--- EXERCISE MATERIALS Enclosed Below ---

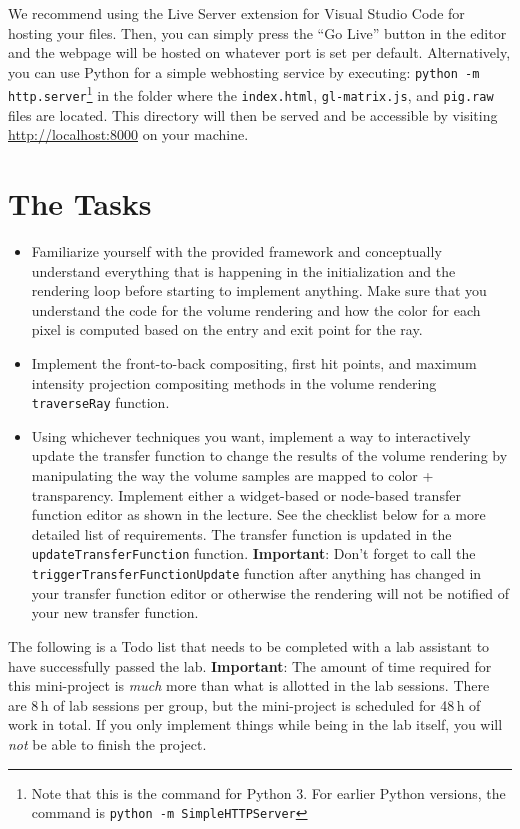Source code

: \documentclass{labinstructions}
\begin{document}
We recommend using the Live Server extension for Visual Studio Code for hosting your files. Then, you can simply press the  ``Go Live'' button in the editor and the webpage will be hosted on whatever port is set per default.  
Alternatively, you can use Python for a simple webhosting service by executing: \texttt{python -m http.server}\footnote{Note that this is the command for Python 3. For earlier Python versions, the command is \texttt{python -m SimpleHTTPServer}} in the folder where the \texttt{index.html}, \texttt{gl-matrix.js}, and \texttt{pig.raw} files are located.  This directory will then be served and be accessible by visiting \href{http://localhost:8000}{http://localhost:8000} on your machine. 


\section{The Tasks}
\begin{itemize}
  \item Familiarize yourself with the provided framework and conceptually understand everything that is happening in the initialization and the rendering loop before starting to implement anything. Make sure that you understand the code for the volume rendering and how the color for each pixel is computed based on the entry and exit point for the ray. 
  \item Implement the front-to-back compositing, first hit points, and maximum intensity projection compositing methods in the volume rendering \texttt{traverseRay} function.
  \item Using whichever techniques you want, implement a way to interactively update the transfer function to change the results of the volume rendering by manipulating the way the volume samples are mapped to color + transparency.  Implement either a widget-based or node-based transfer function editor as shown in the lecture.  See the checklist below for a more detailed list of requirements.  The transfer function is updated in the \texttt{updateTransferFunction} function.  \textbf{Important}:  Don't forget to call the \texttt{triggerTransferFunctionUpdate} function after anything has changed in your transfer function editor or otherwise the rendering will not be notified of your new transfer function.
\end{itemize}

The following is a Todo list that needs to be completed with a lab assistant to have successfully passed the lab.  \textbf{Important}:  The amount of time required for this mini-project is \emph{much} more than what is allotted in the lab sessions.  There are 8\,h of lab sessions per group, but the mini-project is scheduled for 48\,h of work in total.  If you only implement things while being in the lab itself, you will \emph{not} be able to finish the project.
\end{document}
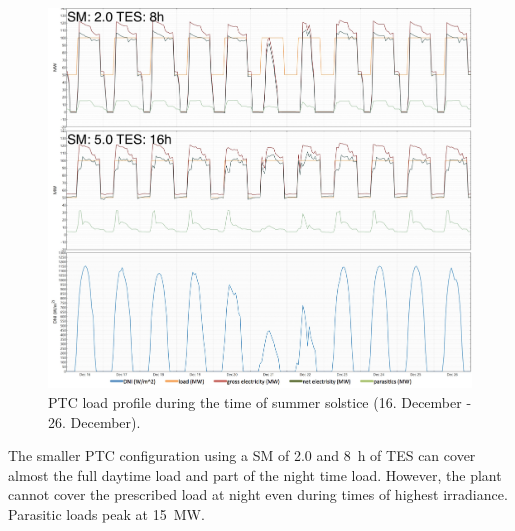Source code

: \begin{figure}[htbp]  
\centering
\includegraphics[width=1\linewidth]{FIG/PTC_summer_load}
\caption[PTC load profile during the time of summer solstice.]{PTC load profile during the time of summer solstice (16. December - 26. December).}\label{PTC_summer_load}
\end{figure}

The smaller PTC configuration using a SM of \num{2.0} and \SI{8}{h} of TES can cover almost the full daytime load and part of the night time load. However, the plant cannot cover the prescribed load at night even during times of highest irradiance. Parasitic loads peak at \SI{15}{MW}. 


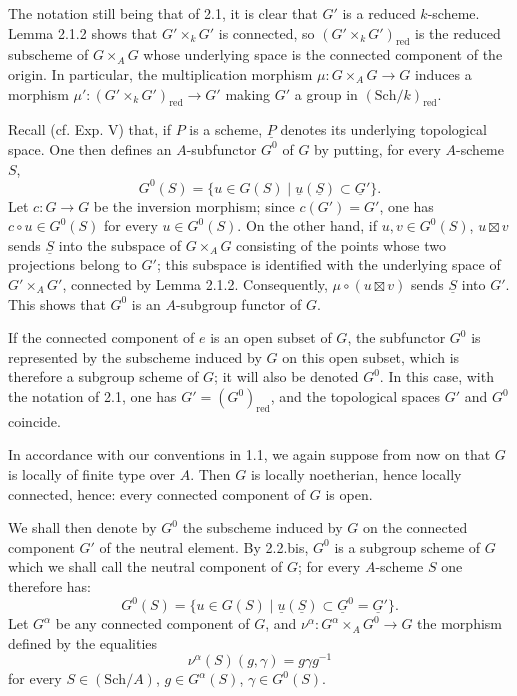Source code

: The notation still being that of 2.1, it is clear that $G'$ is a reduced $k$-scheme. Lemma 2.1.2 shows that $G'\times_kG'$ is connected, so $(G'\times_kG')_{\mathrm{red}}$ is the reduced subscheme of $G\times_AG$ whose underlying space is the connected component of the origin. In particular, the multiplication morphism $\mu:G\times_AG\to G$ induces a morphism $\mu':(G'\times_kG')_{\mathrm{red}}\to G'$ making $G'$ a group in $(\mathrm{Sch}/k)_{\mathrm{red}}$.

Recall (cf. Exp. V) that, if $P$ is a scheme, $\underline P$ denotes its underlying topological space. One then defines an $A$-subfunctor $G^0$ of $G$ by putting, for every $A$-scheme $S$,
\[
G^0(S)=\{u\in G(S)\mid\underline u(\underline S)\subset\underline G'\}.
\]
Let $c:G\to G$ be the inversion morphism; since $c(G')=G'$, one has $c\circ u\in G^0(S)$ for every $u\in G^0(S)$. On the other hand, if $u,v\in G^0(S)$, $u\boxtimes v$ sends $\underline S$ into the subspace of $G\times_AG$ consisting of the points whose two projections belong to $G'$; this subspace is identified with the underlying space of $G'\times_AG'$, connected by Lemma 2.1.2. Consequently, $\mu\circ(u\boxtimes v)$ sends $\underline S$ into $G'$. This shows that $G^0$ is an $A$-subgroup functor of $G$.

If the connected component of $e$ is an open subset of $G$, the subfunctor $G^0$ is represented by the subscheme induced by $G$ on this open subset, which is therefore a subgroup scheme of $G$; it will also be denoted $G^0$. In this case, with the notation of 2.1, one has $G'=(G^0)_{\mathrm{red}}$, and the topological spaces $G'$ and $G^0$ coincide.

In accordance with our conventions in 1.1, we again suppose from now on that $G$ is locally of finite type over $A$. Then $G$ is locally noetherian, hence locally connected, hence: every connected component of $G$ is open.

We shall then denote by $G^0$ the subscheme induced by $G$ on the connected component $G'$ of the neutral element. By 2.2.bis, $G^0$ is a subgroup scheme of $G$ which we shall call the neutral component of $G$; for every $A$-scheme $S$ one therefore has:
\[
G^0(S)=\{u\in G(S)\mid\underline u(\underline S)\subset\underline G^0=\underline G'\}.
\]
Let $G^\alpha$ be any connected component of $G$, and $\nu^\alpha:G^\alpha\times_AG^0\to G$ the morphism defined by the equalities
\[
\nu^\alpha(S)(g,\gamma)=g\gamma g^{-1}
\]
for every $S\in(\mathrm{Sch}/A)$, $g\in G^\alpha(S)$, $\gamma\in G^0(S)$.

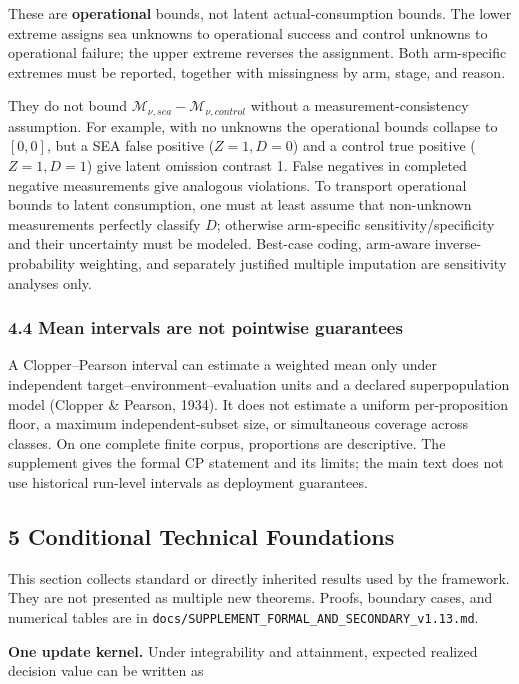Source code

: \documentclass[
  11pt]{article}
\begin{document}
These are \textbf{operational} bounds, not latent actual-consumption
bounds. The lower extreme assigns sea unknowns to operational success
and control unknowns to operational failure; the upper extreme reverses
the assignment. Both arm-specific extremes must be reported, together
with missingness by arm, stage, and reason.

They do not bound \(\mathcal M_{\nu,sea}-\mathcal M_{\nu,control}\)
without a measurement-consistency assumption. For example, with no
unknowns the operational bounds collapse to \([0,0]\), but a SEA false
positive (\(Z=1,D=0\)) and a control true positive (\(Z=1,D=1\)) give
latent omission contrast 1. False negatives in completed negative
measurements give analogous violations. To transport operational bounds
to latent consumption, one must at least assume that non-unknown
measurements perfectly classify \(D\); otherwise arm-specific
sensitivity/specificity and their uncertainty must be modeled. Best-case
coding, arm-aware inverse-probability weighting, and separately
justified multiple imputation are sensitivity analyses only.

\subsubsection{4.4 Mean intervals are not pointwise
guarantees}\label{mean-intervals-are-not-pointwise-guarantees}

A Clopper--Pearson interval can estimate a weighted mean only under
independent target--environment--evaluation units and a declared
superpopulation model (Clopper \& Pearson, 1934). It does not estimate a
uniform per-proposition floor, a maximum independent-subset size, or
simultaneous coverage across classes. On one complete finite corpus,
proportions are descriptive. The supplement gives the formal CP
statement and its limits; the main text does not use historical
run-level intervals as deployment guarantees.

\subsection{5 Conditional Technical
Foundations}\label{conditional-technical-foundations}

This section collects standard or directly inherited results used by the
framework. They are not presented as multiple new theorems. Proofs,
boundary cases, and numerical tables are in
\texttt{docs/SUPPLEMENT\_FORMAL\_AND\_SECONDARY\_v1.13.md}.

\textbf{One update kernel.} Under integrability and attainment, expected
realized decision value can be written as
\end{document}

--- End of Enclosed EXERCISE MATERIALS ---
--- EXERCISE MATERIALS Enclosed Below ---

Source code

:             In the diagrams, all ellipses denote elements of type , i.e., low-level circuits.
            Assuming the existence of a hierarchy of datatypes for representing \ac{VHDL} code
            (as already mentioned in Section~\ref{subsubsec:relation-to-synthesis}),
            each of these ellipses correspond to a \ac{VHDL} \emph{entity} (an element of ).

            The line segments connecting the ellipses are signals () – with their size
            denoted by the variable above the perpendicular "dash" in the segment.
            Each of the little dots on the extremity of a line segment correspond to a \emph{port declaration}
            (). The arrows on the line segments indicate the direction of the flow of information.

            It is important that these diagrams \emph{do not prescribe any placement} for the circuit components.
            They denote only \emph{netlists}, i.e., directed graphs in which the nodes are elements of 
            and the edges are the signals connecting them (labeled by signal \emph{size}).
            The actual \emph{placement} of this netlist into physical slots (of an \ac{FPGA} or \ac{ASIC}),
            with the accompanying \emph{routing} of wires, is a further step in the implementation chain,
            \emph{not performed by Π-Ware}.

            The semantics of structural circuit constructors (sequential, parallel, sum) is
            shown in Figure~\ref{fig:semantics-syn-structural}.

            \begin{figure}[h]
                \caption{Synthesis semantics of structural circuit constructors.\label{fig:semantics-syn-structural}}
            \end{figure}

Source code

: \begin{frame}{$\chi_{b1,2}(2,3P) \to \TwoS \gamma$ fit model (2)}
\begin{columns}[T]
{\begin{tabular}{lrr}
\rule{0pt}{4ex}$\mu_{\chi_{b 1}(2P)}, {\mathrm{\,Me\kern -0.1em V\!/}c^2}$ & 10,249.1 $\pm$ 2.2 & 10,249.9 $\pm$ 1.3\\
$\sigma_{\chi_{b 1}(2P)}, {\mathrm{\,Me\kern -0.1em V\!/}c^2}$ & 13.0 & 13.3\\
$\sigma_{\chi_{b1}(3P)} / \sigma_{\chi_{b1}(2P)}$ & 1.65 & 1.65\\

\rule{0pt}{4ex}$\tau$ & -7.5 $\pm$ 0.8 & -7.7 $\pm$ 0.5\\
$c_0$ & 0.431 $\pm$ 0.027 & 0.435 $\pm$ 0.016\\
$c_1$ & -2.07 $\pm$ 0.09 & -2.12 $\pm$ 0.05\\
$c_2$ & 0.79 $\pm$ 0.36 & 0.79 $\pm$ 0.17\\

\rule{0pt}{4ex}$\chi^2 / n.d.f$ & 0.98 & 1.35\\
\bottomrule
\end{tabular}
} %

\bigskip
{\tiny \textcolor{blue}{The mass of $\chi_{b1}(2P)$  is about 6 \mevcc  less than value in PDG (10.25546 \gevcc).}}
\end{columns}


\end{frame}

--- End of Enclosed EXERCISE MATERIALS ---
--- EXERCISE MATERIALS Enclosed Below ---

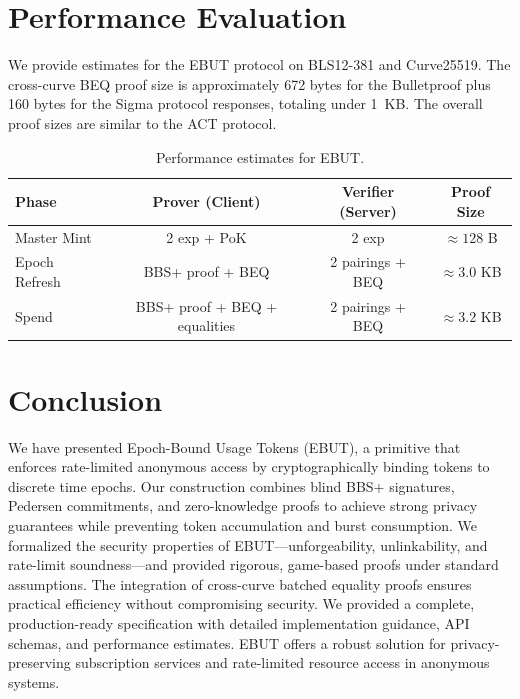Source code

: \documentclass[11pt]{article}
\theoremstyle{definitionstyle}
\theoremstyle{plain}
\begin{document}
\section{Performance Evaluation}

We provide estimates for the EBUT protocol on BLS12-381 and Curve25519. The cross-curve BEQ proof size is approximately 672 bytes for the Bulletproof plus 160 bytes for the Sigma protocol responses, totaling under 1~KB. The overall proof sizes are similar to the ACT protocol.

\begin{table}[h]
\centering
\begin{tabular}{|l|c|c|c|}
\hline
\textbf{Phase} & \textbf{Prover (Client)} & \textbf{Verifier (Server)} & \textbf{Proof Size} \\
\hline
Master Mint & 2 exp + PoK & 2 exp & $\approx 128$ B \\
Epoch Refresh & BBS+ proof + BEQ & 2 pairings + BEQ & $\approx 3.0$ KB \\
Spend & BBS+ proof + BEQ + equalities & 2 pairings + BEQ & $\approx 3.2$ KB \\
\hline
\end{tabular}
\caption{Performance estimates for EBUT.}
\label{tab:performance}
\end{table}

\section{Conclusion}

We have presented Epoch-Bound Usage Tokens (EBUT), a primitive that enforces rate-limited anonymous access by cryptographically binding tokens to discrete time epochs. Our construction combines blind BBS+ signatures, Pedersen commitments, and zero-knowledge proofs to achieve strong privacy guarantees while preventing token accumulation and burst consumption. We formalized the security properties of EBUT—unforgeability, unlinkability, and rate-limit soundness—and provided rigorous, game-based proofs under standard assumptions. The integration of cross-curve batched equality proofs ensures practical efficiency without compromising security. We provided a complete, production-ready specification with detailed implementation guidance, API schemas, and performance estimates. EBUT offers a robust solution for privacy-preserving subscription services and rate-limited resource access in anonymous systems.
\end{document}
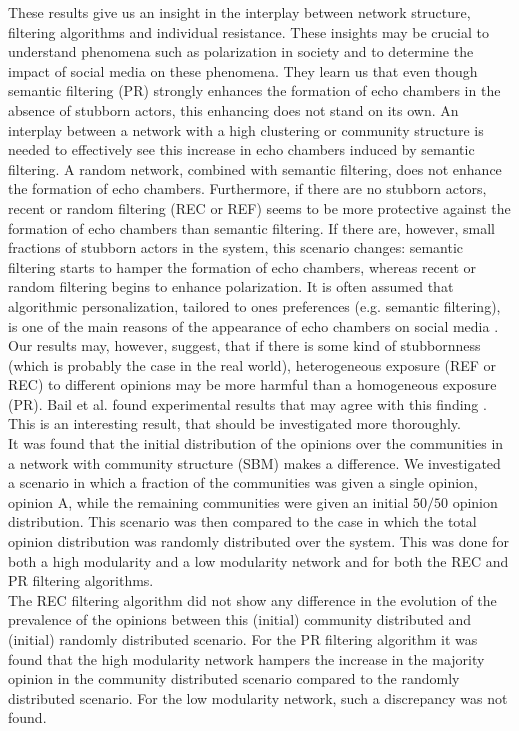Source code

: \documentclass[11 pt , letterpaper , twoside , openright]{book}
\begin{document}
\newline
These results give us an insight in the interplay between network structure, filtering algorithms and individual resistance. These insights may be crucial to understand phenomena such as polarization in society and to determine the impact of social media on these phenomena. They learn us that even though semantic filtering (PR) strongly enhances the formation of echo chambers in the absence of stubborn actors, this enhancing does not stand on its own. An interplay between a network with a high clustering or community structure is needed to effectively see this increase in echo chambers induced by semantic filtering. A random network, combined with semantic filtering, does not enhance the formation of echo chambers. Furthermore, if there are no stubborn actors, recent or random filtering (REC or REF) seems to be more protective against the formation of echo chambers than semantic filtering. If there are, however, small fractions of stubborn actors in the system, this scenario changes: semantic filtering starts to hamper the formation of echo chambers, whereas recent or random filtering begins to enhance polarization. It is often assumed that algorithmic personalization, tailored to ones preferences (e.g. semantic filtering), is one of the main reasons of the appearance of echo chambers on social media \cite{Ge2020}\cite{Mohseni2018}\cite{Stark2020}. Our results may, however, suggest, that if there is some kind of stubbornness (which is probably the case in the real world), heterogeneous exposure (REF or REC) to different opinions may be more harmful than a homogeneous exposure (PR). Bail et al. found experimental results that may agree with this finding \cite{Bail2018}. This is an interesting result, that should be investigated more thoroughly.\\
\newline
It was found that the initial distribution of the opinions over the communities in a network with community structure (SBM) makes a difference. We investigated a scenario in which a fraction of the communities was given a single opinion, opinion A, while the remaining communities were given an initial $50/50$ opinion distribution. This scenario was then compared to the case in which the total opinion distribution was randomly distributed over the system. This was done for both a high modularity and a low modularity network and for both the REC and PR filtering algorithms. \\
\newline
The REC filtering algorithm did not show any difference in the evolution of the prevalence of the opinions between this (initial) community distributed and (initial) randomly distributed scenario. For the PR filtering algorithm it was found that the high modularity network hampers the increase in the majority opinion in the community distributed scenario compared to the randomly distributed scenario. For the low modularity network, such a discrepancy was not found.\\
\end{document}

--- End of Enclosed EXERCISE MATERIALS ---

● REQUIRED ACTION:
All that is wanted is a faithful reproduction of the line above with "superpopulation model (Clopper", the line with "boundary cases, and numerical tables are in", and every line in between.

● RESULT OF THE EXERCISE:
superpopulation model (Clopper \& Pearson, 1934). It does not estimate a
uniform per-proposition floor, a maximum independent-subset size, or
simultaneous coverage across classes. On one complete finite corpus,
proportions are descriptive. The supplement gives the formal CP
statement and its limits; the main text does not use historical
run-level intervals as deployment guarantees.

\subsection{5 Conditional Technical
Foundations}\label{conditional-technical-foundations}

This section collects standard or directly inherited results used by the
framework. They are not presented as multiple new theorems. Proofs,
boundary cases, and numerical tables are in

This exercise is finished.